Einen Besuch aus Berlin stattete MdB Dr. Max Stadler (FDP), Parlamentarischer Staatssekretär bei der Bundesministerin der Justiz, der Hochschule Amberg-Weiden am 21. Juli 2010 in Amberg ab. Die Gesprächsinhalte reichten vom aktuellen Profil über die Entwicklung der Hochschule bis hin zur Umsetzung des Bologna-Prozesses mit dem neuen System der Studienabschlüsse Bachelor und Master. Einen besonderen Stellenwert nahm vor diesem Hintergrund der bundesweit einmalige, im Jahr 1999 gegründete Studiengang Patentingenieurwesen ein, der bislang noch mit dem Diplom-Abschluss geführt wird.

Von links: Vizepräsidentin Prof. Dr. Andrea Klug, Staatssekretär Dr. Max Stadler, Prof. Dr. Ursula Versch, Vizepräsident Prof. Dr. Reiner Anselstetter, Kanzler Ludwig von Stern.

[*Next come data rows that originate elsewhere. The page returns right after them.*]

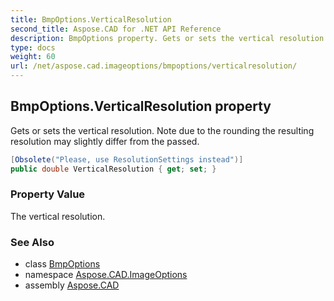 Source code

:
 ```yaml
---
title: BmpOptions.VerticalResolution
second_title: Aspose.CAD for .NET API Reference
description: BmpOptions property. Gets or sets the vertical resolution. Note due to the rounding the resulting resolution may slightly differ from the passed
type: docs
weight: 60
url: /net/aspose.cad.imageoptions/bmpoptions/verticalresolution/
---
```

## BmpOptions.VerticalResolution property

Gets or sets the vertical resolution. Note due to the rounding the resulting resolution may slightly differ from the passed.

```csharp
[Obsolete("Please, use ResolutionSettings instead")]
public double VerticalResolution { get; set; }
```

### Property Value

The vertical resolution.

### See Also

* class [BmpOptions](../)
* namespace [Aspose.CAD.ImageOptions](../../bmpoptions/)
* assembly [Aspose.CAD](../../../)


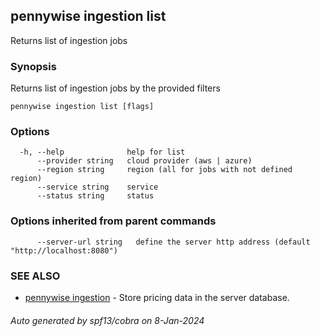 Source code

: ## pennywise ingestion list

Returns list of ingestion jobs

### Synopsis

Returns list of ingestion jobs by the provided filters

```
pennywise ingestion list [flags]
```

### Options

```
  -h, --help              help for list
      --provider string   cloud provider (aws | azure)
      --region string     region (all for jobs with not defined region)
      --service string    service
      --status string     status
```

### Options inherited from parent commands

```
      --server-url string   define the server http address (default "http://localhost:8080")
```

### SEE ALSO

* [pennywise ingestion](pennywise_ingestion.md)	 - Store pricing data in the server database.

###### Auto generated by spf13/cobra on 8-Jan-2024
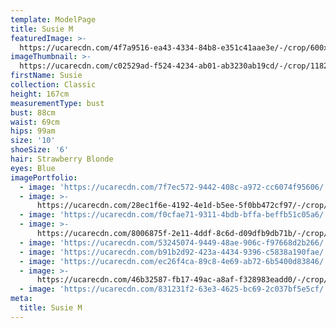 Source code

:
 ```yaml
---
template: ModelPage
title: Susie M
featuredImage: >-
  https://ucarecdn.com/4f7a9516-ea43-4334-84b8-e351c41aae3e/-/crop/600x260/0,106/-/preview/
imageThumbnail: >-
  https://ucarecdn.com/c02529ad-f524-4234-ab01-ab3230ab19cd/-/crop/1182x1646/268,0/-/preview/
firstName: Susie
collection: Classic
height: 167cm
measurementType: bust
bust: 88cm
waist: 69cm
hips: 99am
size: '10'
shoeSize: '6'
hair: Strawberry Blonde
eyes: Blue
imagePortfolio:
  - image: 'https://ucarecdn.com/7f7ec572-9442-408c-a972-cc6074f95606/'
  - image: >-
      https://ucarecdn.com/28ec1f6e-4192-4e1d-b5ee-5f0bb472cf97/-/crop/1633x2287/0,162/-/preview/
  - image: 'https://ucarecdn.com/f0cfae71-9311-4bdb-bffa-beffb51c05a6/'
  - image: >-
      https://ucarecdn.com/8006875f-2e11-4ddf-8c6d-d09dfb9db71b/-/crop/1632x2359/0,90/-/preview/
  - image: 'https://ucarecdn.com/53245074-9449-48ae-906c-f97668d2b266/'
  - image: 'https://ucarecdn.com/b91b2d92-423a-4434-9396-c5838a190fae/'
  - image: 'https://ucarecdn.com/ec26f4ca-89c8-4e69-ab72-6b5400d83846/'
  - image: >-
      https://ucarecdn.com/46b32587-fb17-49ac-a8af-f328983eadd0/-/crop/1632x2353/0,96/-/preview/
  - image: 'https://ucarecdn.com/831231f2-63e3-4625-bc69-2c037bf5e5cf/'
meta:
  title: Susie M
---
```


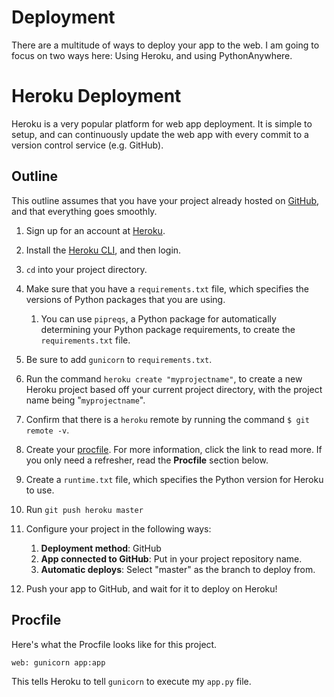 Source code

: # Deployment

There are a multitude of ways to deploy your app to the web. I am going to focus on two ways here: Using Heroku, and using PythonAnywhere.

# Heroku Deployment

Heroku is a very popular platform for web app deployment. It is simple to setup, and can continuously update the web app with every commit to a version control service (e.g. GitHub). 

## Outline

This outline assumes that you have your project already hosted on [GitHub], and that everything goes smoothly.

[GitHub]: https://github.com/

1. Sign up for an account at [Heroku].
1. Install the [Heroku CLI], and then login.
1. `cd` into your project directory.
1. Make sure that you have a `requirements.txt` file, which specifies the versions of Python packages that you are using.
    1. You can use `pipreqs`, a Python package for automatically determining your Python package requirements, to create the `requirements.txt` file. 
1. Be sure to add `gunicorn` to `requirements.txt`. 
1. Run the command `heroku create "myprojectname"`, to create a new Heroku project based off your current project directory, with the project name being "`myprojectname`".
1. Confirm that there is a `heroku` remote by running the command `$ git remote -v`.
1. Create your [procfile]. For more information, click the link to read more. If you only need a refresher, read the **Procfile** section below.
1. Create a `runtime.txt` file, which specifies the Python version for Heroku to use.
1. Run `git push heroku master` 


1. Configure your project in the following ways:
    1. **Deployment method**: GitHub
    1. **App connected to GitHub**: Put in your project repository name.
    1. **Automatic deploys**: Select "master" as the branch to deploy from. 
1. Push your app to GitHub, and wait for it to deploy on Heroku!

[Heroku CLI]: https://devcenter.heroku.com/articles/getting-started-with-python#set-up
[Heroku]: https://www.heroku.com
[procfile]: https://devcenter.heroku.com/articles/procfile

## Procfile

Here's what the Procfile looks like for this project.

```
web: gunicorn app:app
```

This tells Heroku to tell `gunicorn` to execute my `app.py` file.
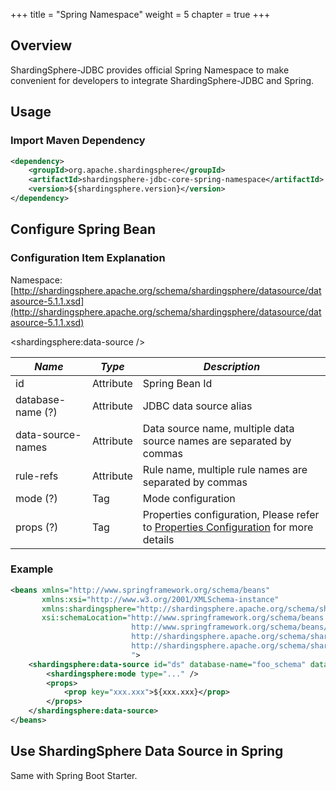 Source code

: +++
title = "Spring Namespace"
weight = 5
chapter = true
+++

## Overview

ShardingSphere-JDBC provides official Spring Namespace to make convenient for developers to integrate ShardingSphere-JDBC and Spring.

## Usage

### Import Maven Dependency

```xml
<dependency>
    <groupId>org.apache.shardingsphere</groupId>
    <artifactId>shardingsphere-jdbc-core-spring-namespace</artifactId>
    <version>${shardingsphere.version}</version>
</dependency>
```

## Configure Spring Bean

### Configuration Item Explanation

Namespace: [http://shardingsphere.apache.org/schema/shardingsphere/datasource/datasource-5.1.1.xsd](http://shardingsphere.apache.org/schema/shardingsphere/datasource/datasource-5.1.1.xsd)

\<shardingsphere:data-source />

| *Name*            | *Type*    | *Description*                                                                                                                                  |
| ----------------- | --------- | ---------------------------------------------------------------------------------------------------------------------------------------------- |
| id                | Attribute | Spring Bean Id                                                                                                                                 |
| database-name (?)   | Attribute | JDBC data source alias                                                                                                                         |
| data-source-names | Attribute | Data source name, multiple data source names are separated by commas                                                                           |
| rule-refs         | Attribute | Rule name, multiple rule names are separated by commas                                                                                         |
| mode (?)          | Tag       | Mode configuration                                                                                                                             |
| props (?)         | Tag       | Properties configuration, Please refer to [Properties Configuration](/en/user-manual/shardingsphere-jdbc/props) for more details |

### Example

```xml
<beans xmlns="http://www.springframework.org/schema/beans"
       xmlns:xsi="http://www.w3.org/2001/XMLSchema-instance"
       xmlns:shardingsphere="http://shardingsphere.apache.org/schema/shardingsphere/datasource"
       xsi:schemaLocation="http://www.springframework.org/schema/beans 
                           http://www.springframework.org/schema/beans/spring-beans.xsd 
                           http://shardingsphere.apache.org/schema/shardingsphere/datasource
                           http://shardingsphere.apache.org/schema/shardingsphere/datasource/datasource.xsd
                           ">
    <shardingsphere:data-source id="ds" database-name="foo_schema" data-source-names="..." rule-refs="...">
        <shardingsphere:mode type="..." />
        <props>
            <prop key="xxx.xxx">${xxx.xxx}</prop>
        </props>
    </shardingsphere:data-source>
</beans>
```

## Use ShardingSphere Data Source in Spring

Same with Spring Boot Starter.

Mit der geplanten Umstellung des Patentingenieurwesens auf einen Bachelor-Studiengang ist auch die Frage verbunden, welche entsprechenden Zulassungsvoraussetzungen für eine mögliche, spätere Prüfung zum deutschen Patentanwalt hiermit einhergehen, um dies in der Struktur des Bachelor-Studiengangs entsprechend zu berücksichtigen, denn: „Die Hochschule Amberg-Weiden hat das Ziel der bestmöglichen inhaltlichen Gestaltung auch eines Bachelor-Studiums im Patentingenieurwesen. Das einzigartige Profil des Studiengangs mit seiner Kombination von technischer, juristischer und betriebswirtschaftlicher Ausbildung soll erhalten bleiben“, so die Gesprächsteilnehmer seitens der Hochschule Amberg-Weiden, Vizepräsidentin Prof. Dr. Andrea Klug, Vizepräsident Prof. Dr. Reiner Anselstetter, Prof. Dr. Ursula Versch (Studiengangsleiterin Patentingenieurwesen), Kanzler Ludwig von Stern und Dr. Wolfgang Weber.

 

Staatssekretär Dr. Max Stadler unterstrich die bedeutende Rolle der HAW für die Hochschulregion: „Die Hochschule Amberg-Weiden hat eine enorme regionale Bedeutung. Die geplante Umstellung des Alleinstellungsmerkmals Patentingenieurwesen auf den Bachelor-Abschluss im Zuge des Bologna-Prozesses wird den Absolventinnen und Absolventen keine beruflichen Chancen in der Weiterqualifizierung zum deutschen Patentanwalt verbauen“, so Dr. Max Stadler.